**Description of the task**
Wherever a line of the data contains "align", copy that line.

-------- Information given

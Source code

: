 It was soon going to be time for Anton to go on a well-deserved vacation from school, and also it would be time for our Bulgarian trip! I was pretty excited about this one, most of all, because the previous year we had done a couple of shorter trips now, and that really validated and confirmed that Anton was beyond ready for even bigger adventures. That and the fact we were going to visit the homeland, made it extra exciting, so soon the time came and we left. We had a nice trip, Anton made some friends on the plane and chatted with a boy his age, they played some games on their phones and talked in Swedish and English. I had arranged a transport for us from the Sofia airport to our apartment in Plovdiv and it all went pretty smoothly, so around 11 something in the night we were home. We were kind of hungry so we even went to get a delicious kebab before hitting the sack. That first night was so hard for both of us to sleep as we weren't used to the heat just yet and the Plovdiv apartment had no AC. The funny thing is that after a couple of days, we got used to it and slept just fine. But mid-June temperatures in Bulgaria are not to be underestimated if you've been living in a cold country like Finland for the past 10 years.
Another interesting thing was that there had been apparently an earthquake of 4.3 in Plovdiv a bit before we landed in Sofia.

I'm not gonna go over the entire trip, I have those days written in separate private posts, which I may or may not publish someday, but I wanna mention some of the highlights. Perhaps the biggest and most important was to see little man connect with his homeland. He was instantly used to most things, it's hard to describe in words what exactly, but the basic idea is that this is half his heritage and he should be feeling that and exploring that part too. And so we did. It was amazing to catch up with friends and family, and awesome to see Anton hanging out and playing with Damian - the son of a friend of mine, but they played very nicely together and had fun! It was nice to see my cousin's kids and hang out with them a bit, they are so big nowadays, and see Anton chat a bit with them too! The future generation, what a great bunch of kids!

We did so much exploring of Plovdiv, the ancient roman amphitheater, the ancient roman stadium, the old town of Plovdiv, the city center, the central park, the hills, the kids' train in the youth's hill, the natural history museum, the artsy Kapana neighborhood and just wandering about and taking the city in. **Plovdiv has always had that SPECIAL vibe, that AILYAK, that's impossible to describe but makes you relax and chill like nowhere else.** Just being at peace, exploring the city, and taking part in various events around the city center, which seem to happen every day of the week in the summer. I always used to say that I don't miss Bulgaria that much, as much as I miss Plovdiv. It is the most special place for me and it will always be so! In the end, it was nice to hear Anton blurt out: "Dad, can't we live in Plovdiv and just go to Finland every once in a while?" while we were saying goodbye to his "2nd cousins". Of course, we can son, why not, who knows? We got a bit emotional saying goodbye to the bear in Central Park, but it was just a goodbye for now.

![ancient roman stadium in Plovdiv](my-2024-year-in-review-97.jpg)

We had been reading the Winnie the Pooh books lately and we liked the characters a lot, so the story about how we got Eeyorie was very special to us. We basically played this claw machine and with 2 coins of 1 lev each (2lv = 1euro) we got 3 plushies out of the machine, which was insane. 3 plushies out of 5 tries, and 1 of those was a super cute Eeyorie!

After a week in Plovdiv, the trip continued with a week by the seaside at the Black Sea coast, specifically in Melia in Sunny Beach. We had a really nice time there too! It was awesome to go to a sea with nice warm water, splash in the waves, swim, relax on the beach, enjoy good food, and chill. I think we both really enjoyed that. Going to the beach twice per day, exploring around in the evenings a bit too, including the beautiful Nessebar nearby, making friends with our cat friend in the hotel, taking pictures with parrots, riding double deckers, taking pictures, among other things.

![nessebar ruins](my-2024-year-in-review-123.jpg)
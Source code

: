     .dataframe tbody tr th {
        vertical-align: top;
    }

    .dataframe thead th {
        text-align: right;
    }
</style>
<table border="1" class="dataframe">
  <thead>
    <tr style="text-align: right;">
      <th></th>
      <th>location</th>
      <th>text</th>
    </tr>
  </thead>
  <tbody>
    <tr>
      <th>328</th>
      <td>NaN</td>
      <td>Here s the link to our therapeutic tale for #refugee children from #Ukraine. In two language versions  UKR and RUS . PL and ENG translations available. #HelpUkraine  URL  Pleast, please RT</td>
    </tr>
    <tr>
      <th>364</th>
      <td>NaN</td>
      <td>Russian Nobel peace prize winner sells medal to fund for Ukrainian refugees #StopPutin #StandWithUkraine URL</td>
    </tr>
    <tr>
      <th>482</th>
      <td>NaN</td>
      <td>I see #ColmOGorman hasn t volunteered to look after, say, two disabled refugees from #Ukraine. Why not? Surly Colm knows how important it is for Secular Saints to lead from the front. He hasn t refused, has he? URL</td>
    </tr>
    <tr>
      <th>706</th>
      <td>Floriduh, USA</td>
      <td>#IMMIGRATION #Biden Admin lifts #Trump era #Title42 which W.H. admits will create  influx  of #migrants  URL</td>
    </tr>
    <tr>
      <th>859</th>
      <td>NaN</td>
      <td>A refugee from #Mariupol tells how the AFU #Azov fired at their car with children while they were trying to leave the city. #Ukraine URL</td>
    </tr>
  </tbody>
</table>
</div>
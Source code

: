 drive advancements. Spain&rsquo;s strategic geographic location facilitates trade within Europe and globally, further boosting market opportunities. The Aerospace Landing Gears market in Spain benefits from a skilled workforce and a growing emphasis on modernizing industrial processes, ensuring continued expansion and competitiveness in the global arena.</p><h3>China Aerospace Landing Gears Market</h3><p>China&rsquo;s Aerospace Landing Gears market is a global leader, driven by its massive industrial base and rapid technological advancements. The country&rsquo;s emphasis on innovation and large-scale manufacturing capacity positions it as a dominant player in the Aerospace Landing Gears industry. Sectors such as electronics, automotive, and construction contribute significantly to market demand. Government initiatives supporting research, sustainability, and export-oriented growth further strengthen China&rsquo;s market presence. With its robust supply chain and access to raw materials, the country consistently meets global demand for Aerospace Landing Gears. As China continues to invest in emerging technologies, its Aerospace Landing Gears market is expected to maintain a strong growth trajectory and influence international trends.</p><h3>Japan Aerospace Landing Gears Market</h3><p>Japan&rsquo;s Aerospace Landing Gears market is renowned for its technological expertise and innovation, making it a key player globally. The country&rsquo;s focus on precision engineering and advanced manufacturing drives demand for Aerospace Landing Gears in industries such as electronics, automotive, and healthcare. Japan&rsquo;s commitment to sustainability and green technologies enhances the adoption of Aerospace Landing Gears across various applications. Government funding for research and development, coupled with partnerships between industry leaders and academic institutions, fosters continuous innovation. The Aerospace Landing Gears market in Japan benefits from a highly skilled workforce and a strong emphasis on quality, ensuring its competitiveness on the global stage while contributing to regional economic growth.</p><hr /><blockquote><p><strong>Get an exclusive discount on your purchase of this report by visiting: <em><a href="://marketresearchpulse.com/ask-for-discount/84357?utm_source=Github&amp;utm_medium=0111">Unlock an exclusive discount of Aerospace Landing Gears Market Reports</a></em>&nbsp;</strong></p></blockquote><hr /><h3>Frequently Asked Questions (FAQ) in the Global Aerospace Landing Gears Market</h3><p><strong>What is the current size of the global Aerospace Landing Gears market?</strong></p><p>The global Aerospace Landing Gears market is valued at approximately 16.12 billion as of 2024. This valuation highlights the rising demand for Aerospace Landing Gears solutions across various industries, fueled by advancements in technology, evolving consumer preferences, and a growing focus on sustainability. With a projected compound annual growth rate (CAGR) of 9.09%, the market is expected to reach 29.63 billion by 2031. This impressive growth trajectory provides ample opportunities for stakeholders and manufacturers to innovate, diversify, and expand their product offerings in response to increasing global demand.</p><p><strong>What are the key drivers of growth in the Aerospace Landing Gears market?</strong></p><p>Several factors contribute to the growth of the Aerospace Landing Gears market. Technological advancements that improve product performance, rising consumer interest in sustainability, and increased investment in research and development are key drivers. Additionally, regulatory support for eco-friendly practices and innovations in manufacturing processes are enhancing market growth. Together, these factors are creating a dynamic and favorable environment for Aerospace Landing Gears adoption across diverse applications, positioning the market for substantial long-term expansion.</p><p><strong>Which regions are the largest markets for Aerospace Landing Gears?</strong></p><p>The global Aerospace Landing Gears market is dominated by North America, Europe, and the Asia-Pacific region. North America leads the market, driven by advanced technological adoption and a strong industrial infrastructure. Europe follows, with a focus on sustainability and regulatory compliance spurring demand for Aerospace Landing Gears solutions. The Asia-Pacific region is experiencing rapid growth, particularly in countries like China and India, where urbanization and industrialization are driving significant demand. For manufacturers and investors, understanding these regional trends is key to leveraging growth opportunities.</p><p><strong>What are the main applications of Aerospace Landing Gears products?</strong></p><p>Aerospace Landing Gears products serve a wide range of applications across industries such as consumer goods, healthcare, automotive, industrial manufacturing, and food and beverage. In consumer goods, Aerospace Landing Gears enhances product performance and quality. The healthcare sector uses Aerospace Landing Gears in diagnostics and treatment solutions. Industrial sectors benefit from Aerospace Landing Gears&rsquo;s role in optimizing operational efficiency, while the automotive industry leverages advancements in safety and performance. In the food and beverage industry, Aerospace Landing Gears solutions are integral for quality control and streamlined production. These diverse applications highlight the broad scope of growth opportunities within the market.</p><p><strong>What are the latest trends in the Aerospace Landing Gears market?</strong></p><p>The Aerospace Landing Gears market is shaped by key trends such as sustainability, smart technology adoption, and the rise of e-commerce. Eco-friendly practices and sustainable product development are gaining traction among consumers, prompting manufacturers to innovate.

----------------

**Response to this exercise**
        vertical-align: top;
        text-align: right;
    <tr style="text-align: right;">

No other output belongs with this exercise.